On the national level, the Chinese government announced a new air pollution reduction plan, aimed at cutting gas emissions and pollutants. The aim is to cut the PM2.5 intensity by at least 5 per cent by 2015 in 13 major areas covering 117 cities.
The levels of other pollutants like PM10 and SO2 will be reduced by 10 per cent and NO2 by 7 per cent.
Improved public information appears to be another angle pursued as China has vowed to release hourly air pollution data for 74 of its largest cities in response to the increasing environmental concerns among its citizens.
Increasing numbers of Chinese people have complained about the problem of pollution and the murky grey skies that overshadow their cities.

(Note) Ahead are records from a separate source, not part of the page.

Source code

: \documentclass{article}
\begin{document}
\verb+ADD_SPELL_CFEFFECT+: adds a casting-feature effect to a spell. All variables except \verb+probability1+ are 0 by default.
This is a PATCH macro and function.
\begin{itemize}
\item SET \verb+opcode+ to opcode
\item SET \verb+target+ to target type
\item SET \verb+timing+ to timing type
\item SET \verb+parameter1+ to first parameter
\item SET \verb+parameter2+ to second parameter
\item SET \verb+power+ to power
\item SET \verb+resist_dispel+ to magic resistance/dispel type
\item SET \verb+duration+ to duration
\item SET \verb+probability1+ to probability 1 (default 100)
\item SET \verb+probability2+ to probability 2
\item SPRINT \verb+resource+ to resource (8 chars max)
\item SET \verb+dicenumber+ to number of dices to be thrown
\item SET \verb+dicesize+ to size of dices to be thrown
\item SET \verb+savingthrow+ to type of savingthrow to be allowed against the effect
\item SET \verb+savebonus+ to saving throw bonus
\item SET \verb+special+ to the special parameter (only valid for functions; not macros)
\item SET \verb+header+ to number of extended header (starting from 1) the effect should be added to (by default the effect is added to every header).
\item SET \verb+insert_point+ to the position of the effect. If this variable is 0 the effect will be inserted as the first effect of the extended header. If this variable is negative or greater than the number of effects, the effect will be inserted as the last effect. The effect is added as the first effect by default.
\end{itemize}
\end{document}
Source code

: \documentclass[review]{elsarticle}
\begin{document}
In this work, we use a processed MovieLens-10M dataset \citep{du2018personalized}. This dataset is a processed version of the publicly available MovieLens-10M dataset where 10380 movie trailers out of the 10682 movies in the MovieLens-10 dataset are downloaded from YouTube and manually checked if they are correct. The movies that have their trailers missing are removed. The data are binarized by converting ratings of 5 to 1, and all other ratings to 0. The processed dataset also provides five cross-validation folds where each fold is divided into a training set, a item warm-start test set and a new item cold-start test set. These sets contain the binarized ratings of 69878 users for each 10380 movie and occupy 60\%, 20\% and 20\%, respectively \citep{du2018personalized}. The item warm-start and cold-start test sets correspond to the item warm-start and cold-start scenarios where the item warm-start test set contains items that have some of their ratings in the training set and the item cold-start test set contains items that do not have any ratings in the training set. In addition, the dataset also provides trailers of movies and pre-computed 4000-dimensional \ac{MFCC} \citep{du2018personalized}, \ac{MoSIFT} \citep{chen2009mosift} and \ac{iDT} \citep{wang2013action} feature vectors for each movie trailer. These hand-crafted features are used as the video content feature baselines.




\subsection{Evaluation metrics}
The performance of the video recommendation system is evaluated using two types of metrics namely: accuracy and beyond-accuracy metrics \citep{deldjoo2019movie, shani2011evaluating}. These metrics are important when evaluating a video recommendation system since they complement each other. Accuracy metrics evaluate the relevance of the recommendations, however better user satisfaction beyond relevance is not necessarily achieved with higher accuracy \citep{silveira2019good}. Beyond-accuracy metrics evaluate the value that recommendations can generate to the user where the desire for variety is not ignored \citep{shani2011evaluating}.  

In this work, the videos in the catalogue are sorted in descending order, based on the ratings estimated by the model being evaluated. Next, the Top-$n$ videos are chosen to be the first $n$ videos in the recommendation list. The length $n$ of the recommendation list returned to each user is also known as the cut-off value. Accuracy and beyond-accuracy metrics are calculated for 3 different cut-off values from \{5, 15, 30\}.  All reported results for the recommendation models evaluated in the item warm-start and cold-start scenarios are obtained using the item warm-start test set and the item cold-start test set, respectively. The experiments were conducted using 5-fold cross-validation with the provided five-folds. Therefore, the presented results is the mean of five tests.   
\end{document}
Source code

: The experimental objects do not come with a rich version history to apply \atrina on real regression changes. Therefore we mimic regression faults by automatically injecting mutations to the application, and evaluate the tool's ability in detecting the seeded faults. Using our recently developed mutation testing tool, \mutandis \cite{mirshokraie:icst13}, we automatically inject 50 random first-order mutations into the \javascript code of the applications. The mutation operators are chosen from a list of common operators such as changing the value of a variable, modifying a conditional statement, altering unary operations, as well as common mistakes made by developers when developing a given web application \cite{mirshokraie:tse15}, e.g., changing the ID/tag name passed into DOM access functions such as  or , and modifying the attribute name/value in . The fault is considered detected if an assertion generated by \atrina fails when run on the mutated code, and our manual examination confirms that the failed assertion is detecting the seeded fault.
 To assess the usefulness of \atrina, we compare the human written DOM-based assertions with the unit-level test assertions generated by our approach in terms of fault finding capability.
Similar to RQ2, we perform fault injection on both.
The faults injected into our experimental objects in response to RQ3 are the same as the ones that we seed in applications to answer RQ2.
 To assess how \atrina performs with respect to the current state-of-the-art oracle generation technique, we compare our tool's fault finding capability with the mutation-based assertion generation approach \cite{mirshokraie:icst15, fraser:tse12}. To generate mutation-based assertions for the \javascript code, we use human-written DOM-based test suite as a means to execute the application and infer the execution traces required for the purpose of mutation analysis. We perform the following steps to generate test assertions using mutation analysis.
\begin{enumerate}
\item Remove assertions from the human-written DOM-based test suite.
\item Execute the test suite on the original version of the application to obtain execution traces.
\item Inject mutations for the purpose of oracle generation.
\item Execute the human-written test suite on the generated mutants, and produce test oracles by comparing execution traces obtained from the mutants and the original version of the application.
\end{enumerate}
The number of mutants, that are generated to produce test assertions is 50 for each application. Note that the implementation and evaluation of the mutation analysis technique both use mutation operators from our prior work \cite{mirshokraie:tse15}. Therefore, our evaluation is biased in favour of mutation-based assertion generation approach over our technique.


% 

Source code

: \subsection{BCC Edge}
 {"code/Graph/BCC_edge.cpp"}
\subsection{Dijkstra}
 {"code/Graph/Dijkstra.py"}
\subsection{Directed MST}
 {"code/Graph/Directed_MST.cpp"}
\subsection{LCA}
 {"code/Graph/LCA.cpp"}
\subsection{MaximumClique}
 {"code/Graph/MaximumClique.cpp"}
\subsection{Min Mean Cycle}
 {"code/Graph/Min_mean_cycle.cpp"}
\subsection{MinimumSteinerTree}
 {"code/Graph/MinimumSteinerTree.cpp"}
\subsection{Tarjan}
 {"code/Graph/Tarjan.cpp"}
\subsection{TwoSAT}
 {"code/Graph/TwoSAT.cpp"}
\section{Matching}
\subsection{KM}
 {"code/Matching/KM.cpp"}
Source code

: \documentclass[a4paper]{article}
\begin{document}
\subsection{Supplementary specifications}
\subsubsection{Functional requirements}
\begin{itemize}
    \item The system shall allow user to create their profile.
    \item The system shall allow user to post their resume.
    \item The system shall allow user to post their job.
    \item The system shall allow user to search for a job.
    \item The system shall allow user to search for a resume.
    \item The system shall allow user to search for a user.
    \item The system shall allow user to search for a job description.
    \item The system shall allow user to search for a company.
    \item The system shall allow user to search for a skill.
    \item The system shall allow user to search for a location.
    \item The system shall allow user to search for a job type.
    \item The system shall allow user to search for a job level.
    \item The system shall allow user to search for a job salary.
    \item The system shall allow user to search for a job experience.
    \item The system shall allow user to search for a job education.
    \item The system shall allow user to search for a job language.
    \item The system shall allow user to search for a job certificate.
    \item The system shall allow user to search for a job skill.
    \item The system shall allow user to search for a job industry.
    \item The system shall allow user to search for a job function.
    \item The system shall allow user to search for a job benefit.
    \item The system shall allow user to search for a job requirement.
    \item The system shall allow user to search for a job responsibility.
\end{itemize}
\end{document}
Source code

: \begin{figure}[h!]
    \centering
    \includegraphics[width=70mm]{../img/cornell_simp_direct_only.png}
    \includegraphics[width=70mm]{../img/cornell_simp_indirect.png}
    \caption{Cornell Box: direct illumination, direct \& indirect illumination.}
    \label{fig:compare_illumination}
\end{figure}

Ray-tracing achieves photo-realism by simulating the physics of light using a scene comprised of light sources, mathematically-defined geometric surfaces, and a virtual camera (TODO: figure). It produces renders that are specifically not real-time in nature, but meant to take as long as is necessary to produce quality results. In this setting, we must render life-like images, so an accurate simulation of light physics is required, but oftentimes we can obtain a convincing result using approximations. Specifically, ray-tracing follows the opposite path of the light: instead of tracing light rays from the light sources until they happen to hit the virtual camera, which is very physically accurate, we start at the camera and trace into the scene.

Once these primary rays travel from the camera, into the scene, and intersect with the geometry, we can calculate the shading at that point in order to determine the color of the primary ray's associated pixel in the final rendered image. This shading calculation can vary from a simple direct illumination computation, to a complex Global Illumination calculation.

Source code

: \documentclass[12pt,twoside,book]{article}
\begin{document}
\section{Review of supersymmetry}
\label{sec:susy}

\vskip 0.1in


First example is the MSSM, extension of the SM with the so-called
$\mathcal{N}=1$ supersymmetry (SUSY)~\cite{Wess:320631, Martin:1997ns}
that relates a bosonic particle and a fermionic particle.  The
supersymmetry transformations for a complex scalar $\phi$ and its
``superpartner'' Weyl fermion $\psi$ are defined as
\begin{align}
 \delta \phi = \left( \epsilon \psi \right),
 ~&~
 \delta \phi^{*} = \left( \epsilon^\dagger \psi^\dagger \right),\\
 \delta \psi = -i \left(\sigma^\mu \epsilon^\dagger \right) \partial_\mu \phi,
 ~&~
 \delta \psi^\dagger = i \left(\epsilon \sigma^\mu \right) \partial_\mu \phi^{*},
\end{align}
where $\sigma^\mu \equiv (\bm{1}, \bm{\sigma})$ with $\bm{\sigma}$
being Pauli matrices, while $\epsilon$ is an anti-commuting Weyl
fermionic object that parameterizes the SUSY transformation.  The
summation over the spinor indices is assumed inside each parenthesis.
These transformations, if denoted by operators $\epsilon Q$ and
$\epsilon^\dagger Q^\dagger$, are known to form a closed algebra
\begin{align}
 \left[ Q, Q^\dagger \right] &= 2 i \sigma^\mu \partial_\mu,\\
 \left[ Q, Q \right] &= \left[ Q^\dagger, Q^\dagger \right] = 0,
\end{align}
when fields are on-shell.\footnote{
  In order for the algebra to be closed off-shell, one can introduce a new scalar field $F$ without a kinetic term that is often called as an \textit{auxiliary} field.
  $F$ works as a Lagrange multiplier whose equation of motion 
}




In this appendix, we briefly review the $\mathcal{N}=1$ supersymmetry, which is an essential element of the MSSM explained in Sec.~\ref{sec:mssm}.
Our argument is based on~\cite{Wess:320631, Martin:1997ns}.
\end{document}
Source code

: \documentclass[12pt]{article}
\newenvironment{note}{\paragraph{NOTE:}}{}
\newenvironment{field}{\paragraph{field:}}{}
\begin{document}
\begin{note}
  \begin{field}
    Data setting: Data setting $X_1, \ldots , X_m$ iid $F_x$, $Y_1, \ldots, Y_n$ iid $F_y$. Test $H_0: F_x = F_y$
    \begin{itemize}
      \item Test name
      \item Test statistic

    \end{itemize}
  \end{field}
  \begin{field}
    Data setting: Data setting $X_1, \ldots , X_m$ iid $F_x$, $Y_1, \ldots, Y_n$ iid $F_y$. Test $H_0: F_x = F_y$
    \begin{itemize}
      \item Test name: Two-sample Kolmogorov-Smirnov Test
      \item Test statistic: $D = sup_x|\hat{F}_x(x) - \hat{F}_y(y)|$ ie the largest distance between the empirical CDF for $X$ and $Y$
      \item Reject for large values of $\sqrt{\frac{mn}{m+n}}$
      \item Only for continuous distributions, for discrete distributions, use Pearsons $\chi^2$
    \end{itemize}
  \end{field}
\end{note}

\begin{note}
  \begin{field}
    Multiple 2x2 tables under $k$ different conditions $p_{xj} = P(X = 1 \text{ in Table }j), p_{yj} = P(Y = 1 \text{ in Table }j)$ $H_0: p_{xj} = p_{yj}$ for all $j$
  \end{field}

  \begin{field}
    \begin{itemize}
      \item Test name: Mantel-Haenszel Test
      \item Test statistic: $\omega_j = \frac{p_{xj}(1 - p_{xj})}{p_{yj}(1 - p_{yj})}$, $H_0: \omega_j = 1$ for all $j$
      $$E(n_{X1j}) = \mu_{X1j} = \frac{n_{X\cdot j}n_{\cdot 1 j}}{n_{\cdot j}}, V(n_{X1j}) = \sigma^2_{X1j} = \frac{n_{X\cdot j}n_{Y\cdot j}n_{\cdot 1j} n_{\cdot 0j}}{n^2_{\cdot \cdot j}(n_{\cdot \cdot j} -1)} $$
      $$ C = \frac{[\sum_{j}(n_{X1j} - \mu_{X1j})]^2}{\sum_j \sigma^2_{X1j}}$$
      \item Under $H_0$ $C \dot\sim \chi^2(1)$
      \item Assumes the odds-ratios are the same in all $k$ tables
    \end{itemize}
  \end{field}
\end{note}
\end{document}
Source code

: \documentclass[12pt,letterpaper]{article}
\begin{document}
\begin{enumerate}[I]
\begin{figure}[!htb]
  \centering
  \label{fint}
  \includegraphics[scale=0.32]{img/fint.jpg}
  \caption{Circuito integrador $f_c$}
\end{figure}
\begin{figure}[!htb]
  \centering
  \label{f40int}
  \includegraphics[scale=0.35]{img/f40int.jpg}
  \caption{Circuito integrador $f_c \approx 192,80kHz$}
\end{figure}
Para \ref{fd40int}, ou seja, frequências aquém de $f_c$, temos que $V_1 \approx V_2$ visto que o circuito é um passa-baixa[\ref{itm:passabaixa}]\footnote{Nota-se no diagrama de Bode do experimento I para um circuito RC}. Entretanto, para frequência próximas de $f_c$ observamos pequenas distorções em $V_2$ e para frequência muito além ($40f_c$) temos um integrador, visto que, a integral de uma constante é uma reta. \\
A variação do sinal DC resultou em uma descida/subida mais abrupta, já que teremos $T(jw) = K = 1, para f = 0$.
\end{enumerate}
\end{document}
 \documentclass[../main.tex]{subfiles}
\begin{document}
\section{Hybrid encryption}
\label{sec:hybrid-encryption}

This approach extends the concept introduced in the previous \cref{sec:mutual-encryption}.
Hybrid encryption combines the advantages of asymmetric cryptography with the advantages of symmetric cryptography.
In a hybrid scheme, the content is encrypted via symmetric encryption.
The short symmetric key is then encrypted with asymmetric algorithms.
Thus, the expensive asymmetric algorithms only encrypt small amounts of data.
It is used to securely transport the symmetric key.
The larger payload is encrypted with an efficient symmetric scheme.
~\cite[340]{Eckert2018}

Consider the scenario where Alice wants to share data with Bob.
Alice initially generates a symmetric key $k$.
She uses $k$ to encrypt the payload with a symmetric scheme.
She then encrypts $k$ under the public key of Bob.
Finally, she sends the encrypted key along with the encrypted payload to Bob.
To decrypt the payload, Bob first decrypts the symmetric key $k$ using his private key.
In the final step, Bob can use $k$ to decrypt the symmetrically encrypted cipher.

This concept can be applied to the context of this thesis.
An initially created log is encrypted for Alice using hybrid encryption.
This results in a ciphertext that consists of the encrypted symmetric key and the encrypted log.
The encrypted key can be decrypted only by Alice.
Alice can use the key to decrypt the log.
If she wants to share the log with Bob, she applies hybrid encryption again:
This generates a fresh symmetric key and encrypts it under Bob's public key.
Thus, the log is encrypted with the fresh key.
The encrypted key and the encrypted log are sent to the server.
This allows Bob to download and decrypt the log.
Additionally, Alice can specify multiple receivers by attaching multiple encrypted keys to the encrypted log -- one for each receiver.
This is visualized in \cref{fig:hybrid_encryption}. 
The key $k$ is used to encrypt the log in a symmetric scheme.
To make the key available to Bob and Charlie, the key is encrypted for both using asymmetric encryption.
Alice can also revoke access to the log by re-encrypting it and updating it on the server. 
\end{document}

Popular discontent is clearly a powerful driver of environment policies.
As for business, the Chinese private sector is helping to drive the global growth of environment certification, as almost 82,000 Chinese companies have qualified for environment standard ISO14001, of which more then 12,200 did so in the last year alone.
This is the highest growth rate in the world and can be attributed to Chinese companies realising that the standard can help them reduce their environmental impact, as well as maintain their competitive advantage, cut costs, enhance their reputation and win new business.
So China is finally addressing its pollution problem but is it going far enough?
Well, the year of the snake is meant to be one of steady progress and attention to detail. So my hope is that measures like the national action plan for reducing intensity of pollutants; better public information about the state of air quality; and Chinese businesses increasingly getting themselves environmentally certified will make for steady progress in improving air quality in China, and demonstrate that actual achievements can only result when policy makers look at the detail of what is actually happening.
So as we welcome in the year of the snake and as Chinese people return to their villages to celebrate and get some “respite” from the polluted air in the cities, 2013 also needs to be the year China tackles poor air quality.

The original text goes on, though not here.